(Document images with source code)
:::::

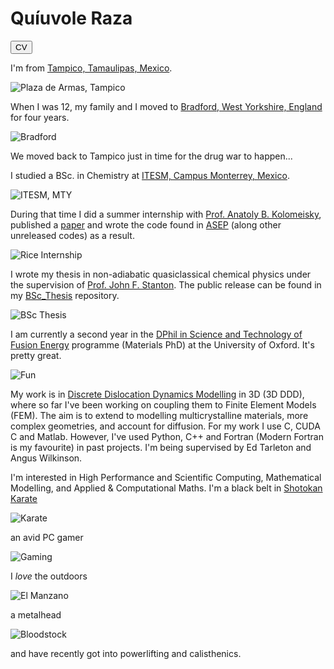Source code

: # Quíuvole Raza
<form method="get" action="/source/Daniel_Celis_Garza_resume.pdf">
   <button type="submit">CV</button>
</form>

I'm from [Tampico, Tamaulipas, Mexico](https://www.google.co.uk/maps/place/Tampico,+Tamaulipas,+Mexico/@22.2663158,-97.9045051,13z/data=!3m1!4b1!4m5!3m4!1s0x85d7fd8bfcfe2d1f:0xc3189ac39db089e6!8m2!3d22.2331041!4d-97.861099?hl=en).

![Plaza de Armas, Tampico](/images/tampico.jpg)

When I was 12, my family and I moved to [Bradford, West Yorkshire, England](https://www.google.co.uk/maps/place/Bradford/@53.7969118,-1.7701047,14.5z/data=!4m5!3m4!1s0x48795f7ae9c21919:0x8fe0edd83227194f!8m2!3d53.795984!4d-1.759398?hl=en) for four years.

![Bradford](/images/bradford.jpg)

We moved back to Tampico just in time for the drug war to happen...

I studied a BSc. in Chemistry at [ITESM, Campus Monterrey, Mexico](https://www.google.co.uk/maps/place/Tecnol%C3%B3gico+de+Monterrey/@25.6515649,-100.2917287,17z/data=!3m1!4b1!4m5!3m4!1s0x8662bfcee61c0709:0xab5b4cc298e6fe08!8m2!3d25.6515649!4d-100.28954?dcr=0).

![ITESM, MTY](/images/itesm_mty.jpg)

During that time I did a summer internship with [Prof. Anatoly B. Kolomeisky](http://python.rice.edu/~kolomeisky/), published a [paper](http://python.rice.edu/~kolomeisky/articles/J.stat.mech_P04013.pdf) and wrote the code found in [ASEP](https://github.com/dcelisgarza/ASEP) (along other unreleased codes) as a result.

![Rice Internship](/images/rice.jpg)

I wrote my thesis in non-adiabatic quasiclassical chemical physics under the supervision of [Prof. John F. Stanton](https://sites.google.com/site/stantonresearchgroup/home). The public release can be found in my [BSc_Thesis](https://github.com/dcelisgarza/BSc_Thesis) repository.

![BSc Thesis](/images/thesis.jpg)

I am currently a second year in the [DPhil in Science and Technology of Fusion Energy](https://www.ox.ac.uk/admissions/graduate/courses/science-and-technology-fusion-energy?wssl=1) programme (Materials PhD) at the University of Oxford. It's pretty great.

![Fun](/images/party.jpg)

My work is in [Discrete Dislocation Dynamics Modelling](https://www.google.co.uk/url?sa=t&rct=j&q=&esrc=s&source=web&cd=4&ved=0ahUKEwiA_sHI34TYAhUBcRQKHcoFBxYQFghIMAM&url=http%3A%2F%2Fwww.springer.com%2Fcda%2Fcontent%2Fdocument%2Fcda_downloaddocument%2F9783319334783-c1.pdf%3FSGWID%3D0-0-45-1586709-p179957644&usg=AOvVaw3DEvPZJ2TCIg4swn9s-Sko) in 3D (3D DDD), where so far I've been working on coupling them to Finite Element Models (FEM). The aim is to extend to modelling multicrystalline materials, more complex geometries, and account for diffusion. For my work I use C, CUDA C and Matlab. However, I've used Python, C++ and Fortran (Modern Fortran is my favourite) in past projects. I'm being supervised by Ed Tarleton and Angus Wilkinson.

I'm interested in High Performance and Scientific Computing, Mathematical Modelling, and Applied & Computational Maths. I'm a black belt in [Shotokan Karate](https://en.wikipedia.org/wiki/Shotokan)

![Karate](/images/karate.jpg)

an avid PC gamer

![Gaming](/images/gaming.png)

I _love_ the outdoors

![El Manzano](/images/outdoors.jpg)

a metalhead

![Bloodstock](/images/metal.jpg)

and have recently got into powerlifting and calisthenics.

:::::

◆ **EXERCISE AIM**
Put down exactly the lines of the data above that run from its first line through the line bearing "We moved back", and no pictures.

◆ **YOUR RESPONSE**
Source code

: # Quíuvole Raza
<form method="get" action="/source/Daniel_Celis_Garza_resume.pdf">
   <button type="submit">CV</button>
</form>

I'm from [Tampico, Tamaulipas, Mexico](https://www.google.co.uk/maps/place/Tampico,+Tamaulipas,+Mexico/@22.2663158,-97.9045051,13z/data=!3m1!4b1!4m5!3m4!1s0x85d7fd8bfcfe2d1f:0xc3189ac39db089e6!8m2!3d22.2331041!4d-97.861099?hl=en).

![Plaza de Armas, Tampico](/images/tampico.jpg)

When I was 12, my family and I moved to [Bradford, West Yorkshire, England](https://www.google.co.uk/maps/place/Bradford/@53.7969118,-1.7701047,14.5z/data=!4m5!3m4!1s0x48795f7ae9c21919:0x8fe0edd83227194f!8m2!3d53.795984!4d-1.759398?hl=en) for four years.

![Bradford](/images/bradford.jpg)

We moved back to Tampico just in time for the drug war to happen...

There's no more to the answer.